Top of Extracted material
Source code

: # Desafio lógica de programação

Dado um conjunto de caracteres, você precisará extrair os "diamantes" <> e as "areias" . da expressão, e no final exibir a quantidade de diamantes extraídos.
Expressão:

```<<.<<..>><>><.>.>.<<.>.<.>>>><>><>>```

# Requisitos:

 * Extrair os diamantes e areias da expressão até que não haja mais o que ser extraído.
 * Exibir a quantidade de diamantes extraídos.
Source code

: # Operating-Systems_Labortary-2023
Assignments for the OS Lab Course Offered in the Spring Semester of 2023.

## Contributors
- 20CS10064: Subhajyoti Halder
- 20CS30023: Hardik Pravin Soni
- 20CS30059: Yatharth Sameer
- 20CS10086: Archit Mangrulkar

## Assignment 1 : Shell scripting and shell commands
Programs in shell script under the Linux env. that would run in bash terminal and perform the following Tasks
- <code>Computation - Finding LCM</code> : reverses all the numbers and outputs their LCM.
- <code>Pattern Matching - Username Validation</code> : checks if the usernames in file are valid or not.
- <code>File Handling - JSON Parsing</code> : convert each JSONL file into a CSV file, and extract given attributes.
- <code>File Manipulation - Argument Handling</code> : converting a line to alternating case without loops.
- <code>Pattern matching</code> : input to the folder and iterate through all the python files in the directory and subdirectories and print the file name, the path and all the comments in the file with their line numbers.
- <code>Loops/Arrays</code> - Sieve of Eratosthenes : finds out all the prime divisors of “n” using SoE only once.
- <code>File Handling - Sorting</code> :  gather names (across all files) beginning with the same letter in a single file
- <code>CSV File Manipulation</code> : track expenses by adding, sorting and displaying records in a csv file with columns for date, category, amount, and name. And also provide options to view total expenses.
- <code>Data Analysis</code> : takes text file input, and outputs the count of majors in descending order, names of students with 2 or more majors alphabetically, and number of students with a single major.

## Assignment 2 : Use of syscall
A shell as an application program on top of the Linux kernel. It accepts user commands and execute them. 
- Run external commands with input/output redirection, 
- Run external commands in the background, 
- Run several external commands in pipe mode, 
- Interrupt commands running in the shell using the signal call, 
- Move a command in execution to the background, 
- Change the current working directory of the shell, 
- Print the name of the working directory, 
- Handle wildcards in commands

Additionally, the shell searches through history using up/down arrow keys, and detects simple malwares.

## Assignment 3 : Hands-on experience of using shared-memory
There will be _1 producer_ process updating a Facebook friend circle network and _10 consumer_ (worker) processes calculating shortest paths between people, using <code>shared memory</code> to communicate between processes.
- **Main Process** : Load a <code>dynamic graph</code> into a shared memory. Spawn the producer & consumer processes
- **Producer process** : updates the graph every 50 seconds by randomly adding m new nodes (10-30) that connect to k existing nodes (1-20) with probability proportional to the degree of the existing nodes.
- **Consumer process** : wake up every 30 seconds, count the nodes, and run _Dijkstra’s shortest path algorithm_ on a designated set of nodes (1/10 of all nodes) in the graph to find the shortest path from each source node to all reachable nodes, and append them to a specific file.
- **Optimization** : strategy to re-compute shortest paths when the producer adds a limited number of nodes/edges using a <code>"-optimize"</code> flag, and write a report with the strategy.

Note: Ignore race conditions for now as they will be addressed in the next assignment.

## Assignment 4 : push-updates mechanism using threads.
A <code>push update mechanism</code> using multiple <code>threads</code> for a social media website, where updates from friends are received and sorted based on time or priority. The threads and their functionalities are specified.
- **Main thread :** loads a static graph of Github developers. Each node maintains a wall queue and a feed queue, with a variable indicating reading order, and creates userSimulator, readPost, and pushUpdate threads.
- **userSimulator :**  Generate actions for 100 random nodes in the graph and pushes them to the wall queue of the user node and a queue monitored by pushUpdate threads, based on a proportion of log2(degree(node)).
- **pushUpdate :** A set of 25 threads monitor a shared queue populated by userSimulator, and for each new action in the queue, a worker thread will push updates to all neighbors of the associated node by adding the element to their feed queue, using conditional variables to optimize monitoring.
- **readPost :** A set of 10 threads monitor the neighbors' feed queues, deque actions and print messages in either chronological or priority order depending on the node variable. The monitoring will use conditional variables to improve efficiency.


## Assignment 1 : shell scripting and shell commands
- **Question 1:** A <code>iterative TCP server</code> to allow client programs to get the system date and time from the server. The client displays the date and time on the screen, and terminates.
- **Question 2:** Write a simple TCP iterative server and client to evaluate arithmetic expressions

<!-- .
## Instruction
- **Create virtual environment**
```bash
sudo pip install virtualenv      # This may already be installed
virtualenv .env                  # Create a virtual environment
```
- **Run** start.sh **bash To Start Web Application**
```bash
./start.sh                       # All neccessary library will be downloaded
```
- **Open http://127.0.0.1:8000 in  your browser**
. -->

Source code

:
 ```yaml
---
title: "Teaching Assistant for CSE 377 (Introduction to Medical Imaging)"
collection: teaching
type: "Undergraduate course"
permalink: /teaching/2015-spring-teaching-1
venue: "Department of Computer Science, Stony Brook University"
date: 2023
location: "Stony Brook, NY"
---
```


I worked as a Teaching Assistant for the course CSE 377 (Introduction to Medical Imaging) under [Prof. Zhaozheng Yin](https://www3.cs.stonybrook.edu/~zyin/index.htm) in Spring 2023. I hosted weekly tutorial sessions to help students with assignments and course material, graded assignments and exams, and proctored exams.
Bottom of Extracted material
Top of Extracted material
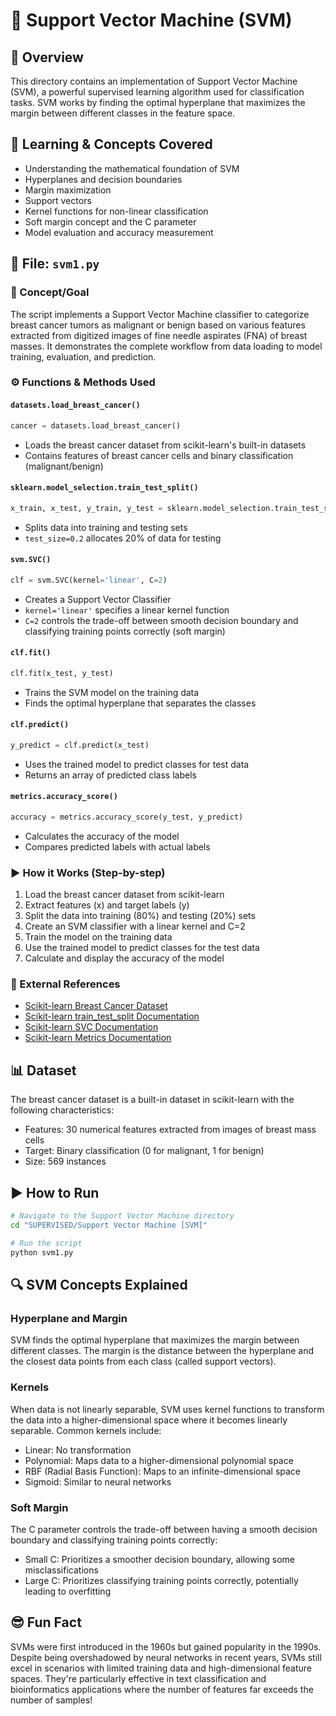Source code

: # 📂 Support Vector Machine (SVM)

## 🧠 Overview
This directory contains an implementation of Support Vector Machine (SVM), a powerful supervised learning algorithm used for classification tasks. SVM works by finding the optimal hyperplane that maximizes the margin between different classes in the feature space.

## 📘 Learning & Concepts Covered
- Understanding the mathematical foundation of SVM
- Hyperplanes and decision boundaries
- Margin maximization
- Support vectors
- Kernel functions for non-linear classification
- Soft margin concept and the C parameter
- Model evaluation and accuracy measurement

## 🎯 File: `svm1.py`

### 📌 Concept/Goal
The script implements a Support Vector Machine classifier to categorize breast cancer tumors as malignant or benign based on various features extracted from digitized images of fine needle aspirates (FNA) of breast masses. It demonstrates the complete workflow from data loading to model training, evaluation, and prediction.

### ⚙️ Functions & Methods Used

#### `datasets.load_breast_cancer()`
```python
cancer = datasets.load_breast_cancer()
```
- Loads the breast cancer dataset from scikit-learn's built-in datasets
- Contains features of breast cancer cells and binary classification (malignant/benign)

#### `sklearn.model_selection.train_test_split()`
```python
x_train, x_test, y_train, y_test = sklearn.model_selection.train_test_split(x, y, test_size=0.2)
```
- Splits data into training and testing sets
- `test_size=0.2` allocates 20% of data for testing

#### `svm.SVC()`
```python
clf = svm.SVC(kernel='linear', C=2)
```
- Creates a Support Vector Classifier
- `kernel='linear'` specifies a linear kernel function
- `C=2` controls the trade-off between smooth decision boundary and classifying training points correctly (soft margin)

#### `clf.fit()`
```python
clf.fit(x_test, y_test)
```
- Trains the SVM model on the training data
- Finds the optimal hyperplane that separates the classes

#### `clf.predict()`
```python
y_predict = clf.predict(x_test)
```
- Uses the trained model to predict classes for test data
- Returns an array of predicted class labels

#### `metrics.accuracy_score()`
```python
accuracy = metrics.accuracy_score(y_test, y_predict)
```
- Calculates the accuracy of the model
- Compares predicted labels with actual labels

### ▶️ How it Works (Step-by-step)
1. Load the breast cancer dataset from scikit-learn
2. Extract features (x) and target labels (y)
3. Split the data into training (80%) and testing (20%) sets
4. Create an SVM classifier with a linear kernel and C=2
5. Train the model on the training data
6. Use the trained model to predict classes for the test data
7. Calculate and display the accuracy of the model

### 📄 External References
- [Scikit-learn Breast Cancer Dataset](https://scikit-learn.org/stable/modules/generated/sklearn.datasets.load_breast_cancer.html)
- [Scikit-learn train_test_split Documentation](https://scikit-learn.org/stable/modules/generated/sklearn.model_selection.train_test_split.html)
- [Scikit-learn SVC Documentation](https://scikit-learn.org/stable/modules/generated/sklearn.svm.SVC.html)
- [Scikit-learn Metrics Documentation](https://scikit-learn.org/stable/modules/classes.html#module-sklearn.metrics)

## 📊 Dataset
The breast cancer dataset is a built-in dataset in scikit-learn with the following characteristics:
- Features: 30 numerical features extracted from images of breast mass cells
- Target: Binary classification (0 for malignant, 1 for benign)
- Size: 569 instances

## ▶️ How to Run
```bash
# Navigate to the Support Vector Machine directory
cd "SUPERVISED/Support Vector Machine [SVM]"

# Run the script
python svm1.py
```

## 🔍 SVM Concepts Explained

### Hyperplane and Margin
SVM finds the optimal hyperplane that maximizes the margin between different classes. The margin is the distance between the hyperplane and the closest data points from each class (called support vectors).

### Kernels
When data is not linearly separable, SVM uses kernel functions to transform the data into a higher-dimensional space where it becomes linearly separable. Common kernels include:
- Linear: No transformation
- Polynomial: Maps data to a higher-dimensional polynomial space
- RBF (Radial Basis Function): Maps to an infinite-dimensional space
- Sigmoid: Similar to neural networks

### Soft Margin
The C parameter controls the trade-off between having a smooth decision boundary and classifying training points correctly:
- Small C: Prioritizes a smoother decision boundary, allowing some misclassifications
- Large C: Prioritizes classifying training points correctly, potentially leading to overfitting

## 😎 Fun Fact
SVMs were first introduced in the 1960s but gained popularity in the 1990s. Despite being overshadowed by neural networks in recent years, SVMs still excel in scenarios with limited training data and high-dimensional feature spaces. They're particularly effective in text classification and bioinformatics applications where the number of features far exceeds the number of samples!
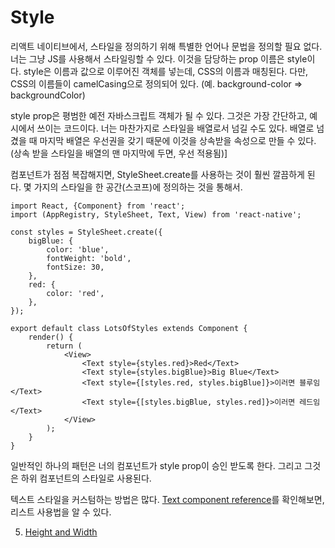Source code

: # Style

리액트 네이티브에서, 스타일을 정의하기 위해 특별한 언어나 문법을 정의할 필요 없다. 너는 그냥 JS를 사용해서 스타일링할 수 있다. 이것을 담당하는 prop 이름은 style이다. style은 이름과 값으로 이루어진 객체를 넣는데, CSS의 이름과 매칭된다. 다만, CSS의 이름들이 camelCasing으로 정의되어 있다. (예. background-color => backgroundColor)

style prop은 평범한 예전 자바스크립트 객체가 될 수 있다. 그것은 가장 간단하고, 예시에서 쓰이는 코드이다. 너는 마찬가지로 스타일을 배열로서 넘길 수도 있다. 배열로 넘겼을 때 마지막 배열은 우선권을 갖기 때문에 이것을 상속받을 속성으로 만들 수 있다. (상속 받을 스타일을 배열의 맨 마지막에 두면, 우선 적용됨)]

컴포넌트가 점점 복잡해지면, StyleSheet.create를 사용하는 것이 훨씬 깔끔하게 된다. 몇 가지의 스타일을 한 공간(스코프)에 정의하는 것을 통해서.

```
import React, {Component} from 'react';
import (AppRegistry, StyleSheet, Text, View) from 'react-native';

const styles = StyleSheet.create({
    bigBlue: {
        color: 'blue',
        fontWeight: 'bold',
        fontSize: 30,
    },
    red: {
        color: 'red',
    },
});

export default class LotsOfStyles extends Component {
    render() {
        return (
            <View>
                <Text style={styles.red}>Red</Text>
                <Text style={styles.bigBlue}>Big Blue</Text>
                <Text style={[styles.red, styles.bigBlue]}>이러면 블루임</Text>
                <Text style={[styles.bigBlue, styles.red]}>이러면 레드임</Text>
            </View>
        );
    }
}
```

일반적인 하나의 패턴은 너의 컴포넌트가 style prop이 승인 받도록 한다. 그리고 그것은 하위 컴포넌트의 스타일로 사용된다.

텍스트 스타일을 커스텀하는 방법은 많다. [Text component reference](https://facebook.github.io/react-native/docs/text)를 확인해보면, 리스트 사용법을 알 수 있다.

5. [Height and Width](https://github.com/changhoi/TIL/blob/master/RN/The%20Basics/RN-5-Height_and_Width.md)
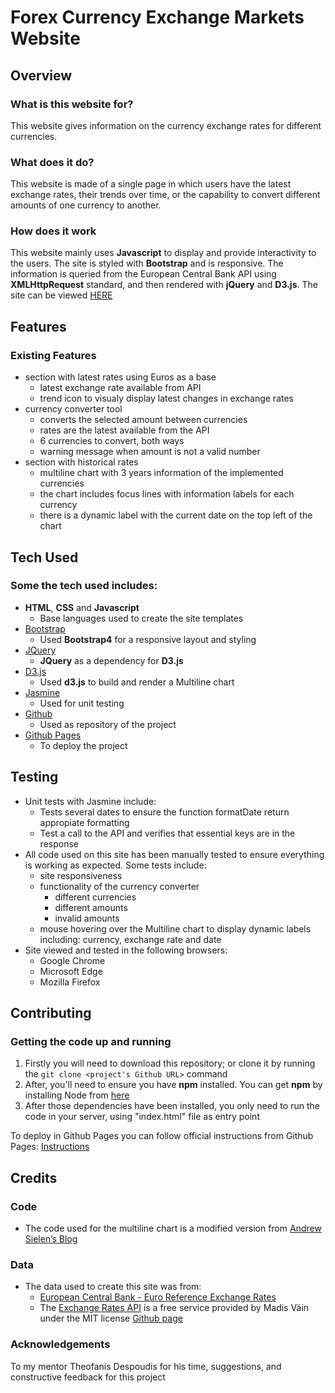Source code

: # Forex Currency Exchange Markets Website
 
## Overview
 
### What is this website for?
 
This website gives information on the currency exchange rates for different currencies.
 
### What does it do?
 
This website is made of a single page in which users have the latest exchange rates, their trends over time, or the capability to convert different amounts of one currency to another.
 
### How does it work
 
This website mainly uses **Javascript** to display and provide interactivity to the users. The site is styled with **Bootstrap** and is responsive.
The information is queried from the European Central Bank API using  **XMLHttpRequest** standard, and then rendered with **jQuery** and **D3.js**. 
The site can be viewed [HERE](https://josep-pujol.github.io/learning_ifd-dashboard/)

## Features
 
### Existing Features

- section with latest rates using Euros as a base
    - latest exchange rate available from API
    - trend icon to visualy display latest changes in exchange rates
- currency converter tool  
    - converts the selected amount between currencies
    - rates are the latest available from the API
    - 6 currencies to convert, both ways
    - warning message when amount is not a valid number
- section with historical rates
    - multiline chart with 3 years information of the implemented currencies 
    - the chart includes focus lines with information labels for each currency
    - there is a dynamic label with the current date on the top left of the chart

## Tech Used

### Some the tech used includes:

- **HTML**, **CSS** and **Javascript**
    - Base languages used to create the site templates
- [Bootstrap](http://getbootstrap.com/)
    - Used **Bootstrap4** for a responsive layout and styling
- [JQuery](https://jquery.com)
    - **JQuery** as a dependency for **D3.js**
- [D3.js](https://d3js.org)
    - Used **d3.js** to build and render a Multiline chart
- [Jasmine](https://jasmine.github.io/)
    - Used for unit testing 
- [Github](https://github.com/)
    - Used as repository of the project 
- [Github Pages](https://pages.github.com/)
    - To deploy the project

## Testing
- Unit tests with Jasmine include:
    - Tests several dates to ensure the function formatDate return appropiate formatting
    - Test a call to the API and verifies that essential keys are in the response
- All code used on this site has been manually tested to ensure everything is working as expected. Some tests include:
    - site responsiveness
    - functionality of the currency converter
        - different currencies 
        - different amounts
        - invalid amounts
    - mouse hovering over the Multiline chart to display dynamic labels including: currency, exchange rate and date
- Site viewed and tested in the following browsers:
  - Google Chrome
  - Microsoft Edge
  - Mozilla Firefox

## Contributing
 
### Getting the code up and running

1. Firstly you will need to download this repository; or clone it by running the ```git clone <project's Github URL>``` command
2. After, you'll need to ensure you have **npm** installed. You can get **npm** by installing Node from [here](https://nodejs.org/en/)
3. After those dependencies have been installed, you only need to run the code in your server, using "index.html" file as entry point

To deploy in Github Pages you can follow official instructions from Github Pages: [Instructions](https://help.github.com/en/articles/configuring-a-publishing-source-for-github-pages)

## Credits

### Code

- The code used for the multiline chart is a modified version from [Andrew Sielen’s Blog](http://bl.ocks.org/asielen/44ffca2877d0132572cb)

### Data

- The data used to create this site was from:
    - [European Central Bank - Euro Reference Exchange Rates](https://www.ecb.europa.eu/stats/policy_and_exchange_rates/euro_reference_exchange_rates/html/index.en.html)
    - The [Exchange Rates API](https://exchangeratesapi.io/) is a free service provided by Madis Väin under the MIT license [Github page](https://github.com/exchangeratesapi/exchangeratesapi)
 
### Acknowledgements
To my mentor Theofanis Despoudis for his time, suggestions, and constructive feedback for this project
Bottom of Extracted material
Top of Extracted material
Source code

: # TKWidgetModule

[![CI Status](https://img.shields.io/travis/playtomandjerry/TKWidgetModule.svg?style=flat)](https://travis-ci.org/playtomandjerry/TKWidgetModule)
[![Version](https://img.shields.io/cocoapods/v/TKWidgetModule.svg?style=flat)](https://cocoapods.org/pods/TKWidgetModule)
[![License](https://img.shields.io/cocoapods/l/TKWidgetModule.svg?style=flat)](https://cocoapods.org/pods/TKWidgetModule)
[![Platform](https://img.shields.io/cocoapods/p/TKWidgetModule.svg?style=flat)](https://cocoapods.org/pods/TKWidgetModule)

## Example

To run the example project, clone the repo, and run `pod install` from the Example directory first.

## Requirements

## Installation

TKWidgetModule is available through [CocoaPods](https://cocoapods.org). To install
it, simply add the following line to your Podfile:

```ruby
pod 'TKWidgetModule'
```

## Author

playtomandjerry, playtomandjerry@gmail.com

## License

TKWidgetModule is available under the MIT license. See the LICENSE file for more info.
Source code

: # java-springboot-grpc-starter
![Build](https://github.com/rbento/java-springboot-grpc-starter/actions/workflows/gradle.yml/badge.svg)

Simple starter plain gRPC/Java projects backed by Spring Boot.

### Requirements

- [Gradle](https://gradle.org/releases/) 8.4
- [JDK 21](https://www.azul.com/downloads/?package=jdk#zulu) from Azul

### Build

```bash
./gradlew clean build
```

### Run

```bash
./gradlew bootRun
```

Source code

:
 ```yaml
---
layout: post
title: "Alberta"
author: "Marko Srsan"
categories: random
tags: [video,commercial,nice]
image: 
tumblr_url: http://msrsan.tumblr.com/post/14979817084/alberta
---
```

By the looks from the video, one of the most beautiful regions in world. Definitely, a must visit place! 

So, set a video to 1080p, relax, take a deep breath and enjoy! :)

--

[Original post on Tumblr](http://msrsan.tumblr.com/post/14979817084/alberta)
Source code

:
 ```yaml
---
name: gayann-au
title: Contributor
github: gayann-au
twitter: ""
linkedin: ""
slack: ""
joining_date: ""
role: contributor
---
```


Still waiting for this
Bottom of Extracted material
**Work instruction**. Retype the records above, but only those lines that fall between the line containing "Assignments for the" and the line containing "Programs in shell", with both of those lines included, exactly as written.

**Solution**.
Assignments for the OS Lab Course Offered in the Spring Semester of 2023.

## Contributors
- 20CS10064: Subhajyoti Halder
- 20CS30023: Hardik Pravin Soni
- 20CS30059: Yatharth Sameer
- 20CS10086: Archit Mangrulkar

## Assignment 1 : Shell scripting and shell commands
Programs in shell script under the Linux env. that would run in bash terminal and perform the following Tasks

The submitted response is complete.